Yusveelis yang tak mengerti apa yang terjadi melihat lelaki yang menyerangnya mendekat, melewati pepohonan hancur karena pertarungan singkat mereka berdua.

"Kau!" pekik Yusveelis sambil menodongkan pedangnya.

"Aku tak ingin bertempur denganmu!" teriak pria di dalam kapsul itu dari kejauhan.

"Begitu? Tapi kau ingin mengacurkan jagat raya ini!" Yusveelis melempar kalimat dengan penuh amarah.

"Tidak! Aku hanya ingin meminta tolong! Aku ingin bertemu dengan Yang Mulia Igna!"

"Dengan Dia? Kau ingin bertemu dengan Igna? Langkahi mayat kami dulu!"

Kami?

Morstan menerjunkan diri dan menggempur bumi dengan hebat, seperti meteor dia menebaskan pedang raksasanya kembali. Wajahnya penuh amarah karena telah diejek oleh cecunguk pembuka portal.

"Tidak ...." Jexe berlutut putus asa. "Kita tidak bisa menghentikan pertempuran ini, Jddan."

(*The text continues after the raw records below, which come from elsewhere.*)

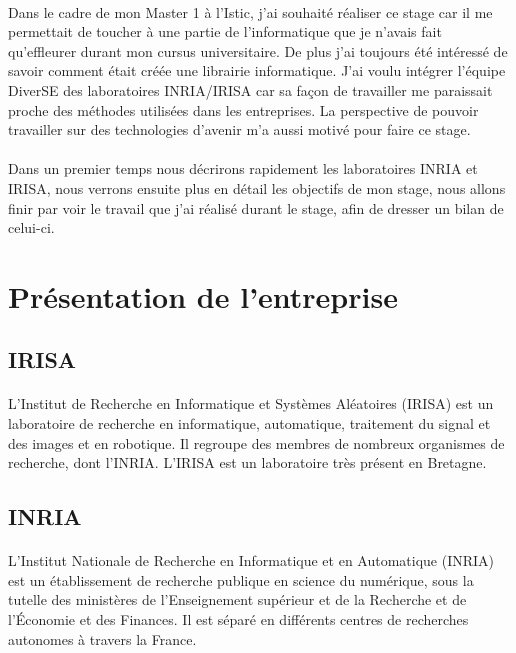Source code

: \documentclass[11pt, a4paper, pdftex]{article}
\begin{document}
        \paragraph{}
            Dans le cadre de mon Master 1 à l'Istic, j'ai souhaité réaliser ce stage car il me permettait de toucher à une partie de l'informatique que je n'avais
            fait qu'effleurer durant mon cursus universitaire.
            De plus j'ai toujours été intéressé de savoir comment était créée une librairie informatique.
            J'ai voulu intégrer l'équipe DiverSE des laboratoires INRIA/IRISA car sa façon de travailler me paraissait proche des méthodes utilisées dans les entreprises.
            La perspective de pouvoir travailler sur des technologies d'avenir m'a aussi motivé pour faire ce stage.

        \paragraph{}
            Dans un premier temps nous décrirons rapidement les laboratoires INRIA et IRISA, nous verrons ensuite plus en détail les objectifs de mon stage,
            nous allons finir par voir le travail que j'ai réalisé durant le stage, afin de dresser un bilan de celui-ci.
    \newpage
    \section{Présentation de l'entreprise}\label{sec:presentr}
    \vspace{1cm}
    \subsection{IRISA}\label{subsec:irisa}
        \paragraph{}
            L'Institut de Recherche en Informatique et Systèmes Aléatoires (IRISA) est un laboratoire de recherche en informatique, automatique,
            traitement du signal et des images et en robotique. Il regroupe des membres de nombreux organismes de recherche, dont l'INRIA\@.
            L'IRISA est un laboratoire très présent en Bretagne.
    \vspace{1cm}
    \subsection{INRIA}\label{subsec:inria}
        \paragraph{}
            L'Institut Nationale de Recherche en Informatique et en Automatique (INRIA) est un établissement de recherche publique en science du numérique,
            sous la tutelle des ministères de l'Enseignement supérieur et de la Recherche et de l'Économie et des Finances.
            Il est séparé en différents centres de recherches autonomes à travers la France.
    \vspace{1cm}
\end{document}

Yusveelis kembali merapal mantra. Aksara emas kembali mengelilinginya bagai pusat dari segalanya. Begitu pula dengan Morstan yang mulai mengangkat tinggi pedang miliknya sampai kristal biru di pangkal bilah tajam itu bersinar terang. Secepat bayangan, pria berzirah itu menghilang, siap menyerang dari mana saja dan kapan saja. Yusveelis pun juga mulai menghentakkan kakinya, meminta tanah dan angin untuk mengantar serangannya.

Namun tak disangka awan gelap di atas mereka mulai berpencar. Sedikit demi sedikit cahaya mengisi renungan. Semakin terang dirasa hangat menembus kulit. Tanah yang bergetar dan lemah tak lagi terasa sakit. Napas tak lagi sesak menyiksa dada.

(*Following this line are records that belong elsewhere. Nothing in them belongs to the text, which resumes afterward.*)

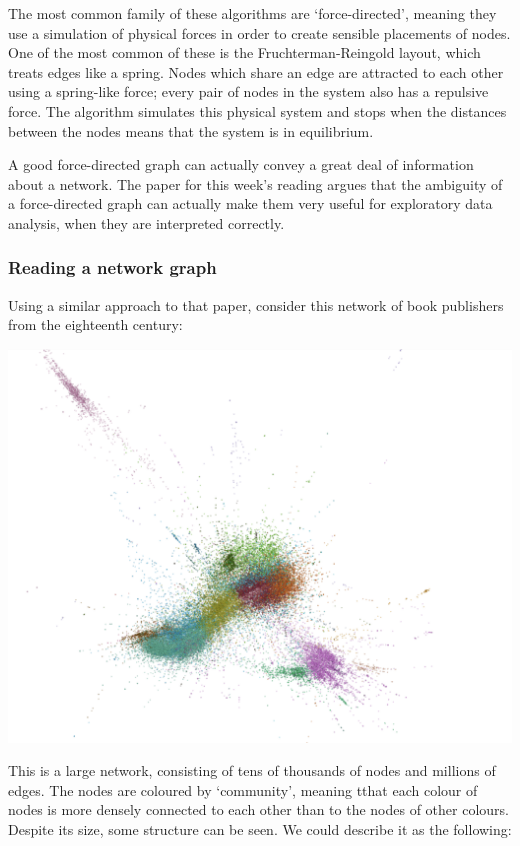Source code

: \documentclass[
]{book}
\begin{document}
The most common family of these algorithms are `force-directed', meaning they use a simulation of physical forces in order to create sensible placements of nodes. One of the most common of these is the Fruchterman-Reingold layout, which treats edges like a spring. Nodes which share an edge are attracted to each other using a spring-like force; every pair of nodes in the system also has a repulsive force. The algorithm simulates this physical system and stops when the distances between the nodes means that the system is in equilibrium.

A good force-directed graph can actually convey a great deal of information about a network. The paper for this week's reading argues that the ambiguity of a force-directed graph can actually make them very useful for exploratory data analysis, when they are interpreted correctly.

\hypertarget{reading-a-network-graph}{%
\subsubsection{Reading a network graph}\label{reading-a-network-graph}}

Using a similar approach to that paper, consider this network of book publishers from the eighteenth century:

\includegraphics{images/full_net.png}

This is a large network, consisting of tens of thousands of nodes and millions of edges. The nodes are coloured by `community', meaning tthat each colour of nodes is more densely connected to each other than to the nodes of other colours. Despite its size, some structure can be seen. We could describe it as the following:
\end{document}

Sambil terus berpendar, suara perdamaian nan suci mulai terdengar, "Biarkan dia menemui aku."

Yusveelis dan Morstan serta semua makhluk yang ada di sana terperanjat, menatap ke langit yang dipenuhi berkah cahaya suci dan langsung berlutut tanpa peduli apapun.

Suara sang Igna pun kembali terdengar, "Apa yang kau inginkan, Anak Muda?"